Pero antes de alcanzar este estatus de respetabilidad el edificio ha tenido otras vidas mucho menos glamurosas. Como todos los búnkers que los nazis construyeron el Búnker-Banana fue diseñado como refugio antiaéreo en un momento en que sus flamantes jerarcas empezaron a intuir que la ciudad podría no ser tan inexpugnable como habían imaginado. Así que, a pesar de la paranoica convicción de que serían los indiscutibles vencedores del conflicto, se afanaron en hacer de Berlín un auténtico queso Gruyer con sus interminables pasadizos y sus laberínticas cámaras subterráneas para albergar a la población civil ante el creciente temor de los ataques de la aviación aliada. Si lo queremos leer en clave literaria nos evoca aquella oscura primera novela gótica – «El castillo de Otranto»- que inesperadamente catapultó a Horace Walpole, su autor, al mismo olimpo de la inmortalidad. Como se recordará, su protagonista, Manfred, posible anticipo demoníaco del genocida alemán, se mueve en un mundo de sombras, de túneles y de criptas secretas bajo una maldición secular trufada de todo tipo de intrigas y maquinaciones. Cierto es que todos estos mamotretos berlineses, incluyendo el de la Cancillería donde Hitler se suicidó, fueron dinamitados con absoluta determinación por los soviéticos. Pero, inexplicablemente, el Búnker-Banana se libró de la quema manteniéndose a día de hoy como el único de ellos que queda en pie. Por ello, tiene un valor histórico incalculable. Y, a pesar de esta singularidad, es bastante desconocido para muchos de los habitantes de la capital y, desde luego, para los turistas que vienen buscando los restos de aquella desmesura que fue el sueño alucinado de un chapucero pintor de brocha gorda.
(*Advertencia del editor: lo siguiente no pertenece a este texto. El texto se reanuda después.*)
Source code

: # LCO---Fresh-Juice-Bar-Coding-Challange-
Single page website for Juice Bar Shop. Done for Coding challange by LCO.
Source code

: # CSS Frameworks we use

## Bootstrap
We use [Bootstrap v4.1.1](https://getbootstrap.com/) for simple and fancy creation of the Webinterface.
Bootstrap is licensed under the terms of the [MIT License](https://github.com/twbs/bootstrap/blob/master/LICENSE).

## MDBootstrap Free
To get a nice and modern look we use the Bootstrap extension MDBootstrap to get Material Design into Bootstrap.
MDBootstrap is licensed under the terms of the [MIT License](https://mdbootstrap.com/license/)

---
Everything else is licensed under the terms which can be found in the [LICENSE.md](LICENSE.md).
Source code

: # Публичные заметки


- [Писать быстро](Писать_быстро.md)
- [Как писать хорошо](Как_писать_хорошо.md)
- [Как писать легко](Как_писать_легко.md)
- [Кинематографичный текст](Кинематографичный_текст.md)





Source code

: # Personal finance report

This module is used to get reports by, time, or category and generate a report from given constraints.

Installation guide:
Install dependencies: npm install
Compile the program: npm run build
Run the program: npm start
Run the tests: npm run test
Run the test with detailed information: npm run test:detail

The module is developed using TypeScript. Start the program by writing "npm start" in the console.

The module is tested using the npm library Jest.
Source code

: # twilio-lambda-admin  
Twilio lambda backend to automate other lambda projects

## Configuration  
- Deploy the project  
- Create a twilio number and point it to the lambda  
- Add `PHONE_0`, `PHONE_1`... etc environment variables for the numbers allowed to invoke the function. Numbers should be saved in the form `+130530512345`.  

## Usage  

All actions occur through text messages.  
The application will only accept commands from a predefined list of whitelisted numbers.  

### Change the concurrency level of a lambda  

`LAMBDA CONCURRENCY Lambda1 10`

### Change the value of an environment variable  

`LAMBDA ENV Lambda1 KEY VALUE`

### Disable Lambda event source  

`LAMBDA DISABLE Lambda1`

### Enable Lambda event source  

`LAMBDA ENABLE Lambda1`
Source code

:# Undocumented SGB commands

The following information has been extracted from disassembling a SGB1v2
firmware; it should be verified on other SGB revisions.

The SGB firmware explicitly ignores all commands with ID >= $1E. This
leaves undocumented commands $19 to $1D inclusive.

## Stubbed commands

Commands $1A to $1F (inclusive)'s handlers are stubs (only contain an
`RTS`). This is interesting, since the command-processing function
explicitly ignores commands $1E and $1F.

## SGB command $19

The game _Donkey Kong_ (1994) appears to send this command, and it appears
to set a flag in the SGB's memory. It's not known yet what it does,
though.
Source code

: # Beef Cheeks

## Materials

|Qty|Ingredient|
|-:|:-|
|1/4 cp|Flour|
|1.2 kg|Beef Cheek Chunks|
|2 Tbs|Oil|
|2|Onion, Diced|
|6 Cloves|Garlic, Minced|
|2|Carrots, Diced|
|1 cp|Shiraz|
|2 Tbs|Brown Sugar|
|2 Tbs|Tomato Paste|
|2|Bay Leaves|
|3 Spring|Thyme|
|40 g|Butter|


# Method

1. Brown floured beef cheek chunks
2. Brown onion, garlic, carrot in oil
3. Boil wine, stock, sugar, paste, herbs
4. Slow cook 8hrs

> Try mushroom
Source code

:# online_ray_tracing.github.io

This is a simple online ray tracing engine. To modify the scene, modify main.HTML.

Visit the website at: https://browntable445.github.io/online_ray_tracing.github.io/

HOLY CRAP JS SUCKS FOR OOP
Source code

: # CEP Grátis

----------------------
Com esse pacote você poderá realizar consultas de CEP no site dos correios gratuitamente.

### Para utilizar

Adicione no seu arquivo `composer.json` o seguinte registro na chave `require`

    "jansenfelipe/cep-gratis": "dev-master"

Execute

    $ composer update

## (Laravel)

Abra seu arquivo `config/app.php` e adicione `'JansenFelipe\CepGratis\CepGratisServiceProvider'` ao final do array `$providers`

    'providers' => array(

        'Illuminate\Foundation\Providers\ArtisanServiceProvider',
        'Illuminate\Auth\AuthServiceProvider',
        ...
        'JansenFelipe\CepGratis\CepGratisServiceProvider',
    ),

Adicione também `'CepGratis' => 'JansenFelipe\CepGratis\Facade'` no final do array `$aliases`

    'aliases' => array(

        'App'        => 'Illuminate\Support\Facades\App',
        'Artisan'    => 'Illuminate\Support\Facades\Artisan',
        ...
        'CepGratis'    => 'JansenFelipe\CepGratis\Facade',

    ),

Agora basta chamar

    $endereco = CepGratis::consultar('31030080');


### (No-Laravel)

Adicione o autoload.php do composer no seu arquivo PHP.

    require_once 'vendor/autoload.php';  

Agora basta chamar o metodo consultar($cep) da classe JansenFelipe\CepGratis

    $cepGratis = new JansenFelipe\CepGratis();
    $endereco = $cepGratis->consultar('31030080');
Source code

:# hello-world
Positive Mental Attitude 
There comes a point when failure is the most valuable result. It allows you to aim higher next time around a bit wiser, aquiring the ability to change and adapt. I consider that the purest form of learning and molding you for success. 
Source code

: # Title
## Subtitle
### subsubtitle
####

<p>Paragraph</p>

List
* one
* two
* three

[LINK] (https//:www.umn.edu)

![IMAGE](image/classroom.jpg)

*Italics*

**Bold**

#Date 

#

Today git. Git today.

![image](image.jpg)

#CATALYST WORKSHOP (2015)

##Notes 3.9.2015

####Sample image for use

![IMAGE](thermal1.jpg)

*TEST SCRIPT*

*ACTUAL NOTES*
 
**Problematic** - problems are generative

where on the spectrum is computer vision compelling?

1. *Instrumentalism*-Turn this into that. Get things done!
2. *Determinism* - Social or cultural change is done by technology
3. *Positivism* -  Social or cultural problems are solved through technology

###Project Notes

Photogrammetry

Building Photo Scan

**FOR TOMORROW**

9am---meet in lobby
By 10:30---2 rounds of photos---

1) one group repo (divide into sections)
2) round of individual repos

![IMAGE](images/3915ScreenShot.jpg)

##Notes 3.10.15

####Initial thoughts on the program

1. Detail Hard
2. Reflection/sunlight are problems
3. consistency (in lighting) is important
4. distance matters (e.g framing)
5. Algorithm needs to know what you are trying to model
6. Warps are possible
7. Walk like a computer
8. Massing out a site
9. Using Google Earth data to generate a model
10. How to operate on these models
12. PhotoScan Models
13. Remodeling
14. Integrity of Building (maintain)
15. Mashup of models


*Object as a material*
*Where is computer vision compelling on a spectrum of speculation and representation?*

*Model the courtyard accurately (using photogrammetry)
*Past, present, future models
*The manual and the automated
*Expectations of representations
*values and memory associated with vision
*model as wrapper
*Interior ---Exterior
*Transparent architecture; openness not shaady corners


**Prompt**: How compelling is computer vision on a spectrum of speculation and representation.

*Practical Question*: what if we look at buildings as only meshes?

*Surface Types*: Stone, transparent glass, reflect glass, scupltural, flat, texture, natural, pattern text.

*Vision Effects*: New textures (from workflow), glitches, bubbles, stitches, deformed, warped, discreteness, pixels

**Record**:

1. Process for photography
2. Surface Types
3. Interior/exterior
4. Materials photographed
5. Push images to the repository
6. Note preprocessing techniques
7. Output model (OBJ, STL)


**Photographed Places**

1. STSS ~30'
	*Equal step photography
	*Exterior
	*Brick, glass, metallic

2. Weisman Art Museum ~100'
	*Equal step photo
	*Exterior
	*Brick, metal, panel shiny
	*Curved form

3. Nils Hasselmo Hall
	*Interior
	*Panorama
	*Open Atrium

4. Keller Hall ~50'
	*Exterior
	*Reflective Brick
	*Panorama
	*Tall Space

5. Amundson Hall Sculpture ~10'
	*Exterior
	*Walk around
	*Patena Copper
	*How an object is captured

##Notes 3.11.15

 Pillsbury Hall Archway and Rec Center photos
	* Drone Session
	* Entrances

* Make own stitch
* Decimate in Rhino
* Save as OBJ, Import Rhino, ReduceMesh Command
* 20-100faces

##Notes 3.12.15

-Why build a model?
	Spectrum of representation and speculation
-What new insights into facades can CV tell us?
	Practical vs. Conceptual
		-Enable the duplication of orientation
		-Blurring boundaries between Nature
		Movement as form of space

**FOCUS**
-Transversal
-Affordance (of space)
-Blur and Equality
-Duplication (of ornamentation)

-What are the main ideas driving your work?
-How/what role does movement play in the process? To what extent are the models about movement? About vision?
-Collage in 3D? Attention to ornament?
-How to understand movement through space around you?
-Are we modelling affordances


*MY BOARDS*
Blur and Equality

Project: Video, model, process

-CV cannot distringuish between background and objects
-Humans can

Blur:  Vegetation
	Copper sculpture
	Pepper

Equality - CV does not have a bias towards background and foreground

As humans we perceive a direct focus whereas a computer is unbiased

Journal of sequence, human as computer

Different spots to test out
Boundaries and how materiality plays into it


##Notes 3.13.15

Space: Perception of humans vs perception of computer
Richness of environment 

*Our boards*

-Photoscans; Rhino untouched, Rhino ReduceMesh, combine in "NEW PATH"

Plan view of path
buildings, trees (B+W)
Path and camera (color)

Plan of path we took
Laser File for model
El edificio se sitúa en la esquina de Reinhardtstraße con Albrechtstraße, cerca del Deutsches Theater de Berlín-Mitte, en el centro de la ciudad, y más allá del citado valor testimonial que podamos encontrar entre sus muros de hormigón armado de casi dos metros de espesor con sus cinco pisos, lo curioso, como decía más arriba, es lo que el edificio ha «vivido» desde entonces. Una suerte de carnaval que hace que reflexionemos sobre la racionalidad del uso que edificios históricos que nacieron para una función muy precisa pueden y/o deben ofrecernos. ¿Cómo iba a imaginar, pues, el arquitecto Karl Bonatz, siguiendo los dictados del visionario Albert Speer, que su recia construcción defensiva de 1942 serviría, cincuenta años después, como club de ruidoso techno para delirantes fiestas sexuales de crápulas impenitentes? Es como si acompañados de los fantasmas del pasado volviéramos a asistir a las secuencias de «Saló o los 120 dias de Sodoma» del inefable Pier Paolo Pasolini con aquella parafernalia pornonazi de guardarropía. Tras cuatro años de orgías y excesos la policía tuvo que echar el cerrojazo al local porque irónicamente incumplía las mínimas normas de seguridad.
Pero mucho antes de la unificación, cuando el armatoste fue a parar a manos del Gobierno Federal, ya había cambiado de función al menos un par de veces más. Y a cada cual más disparatada; cualquiera de ellas daría ocasión para filmar una truculenta película. La primera fue cuando los rusos entraron en la ciudad y lo convirtieron en una prisión a mayor gloria de los servicios secretos de Stalin. La segunda, tan rocambolesca como digna de una comedia de Billy Wilder, es aquella en la que fue destinado a almacén de secado de frutas tropicales gracias a las gruesas paredes que posibilitaban unas adecuadas condiciones de conservación. Concretamente allí iban a parar los plátanos de la Cuba comunista de Fidel que llegaban puntualmente para regocijo de las glotonas autoridades locales. Los berlineses, siempre inclinados al humor canalla, dieron en llamarlo con apelativo tan chusco por el intenso olor que, como un obsesivo son montuno marcaba el ritmo callejero del barrio, conseguiendo atravesar sus «tabiques» infranqueables. Desde luego, si el proteico Speer hubiera podido pasear por allí, el patatús lo habría tenido asegurado. Hizo bien en quedarse en Londres.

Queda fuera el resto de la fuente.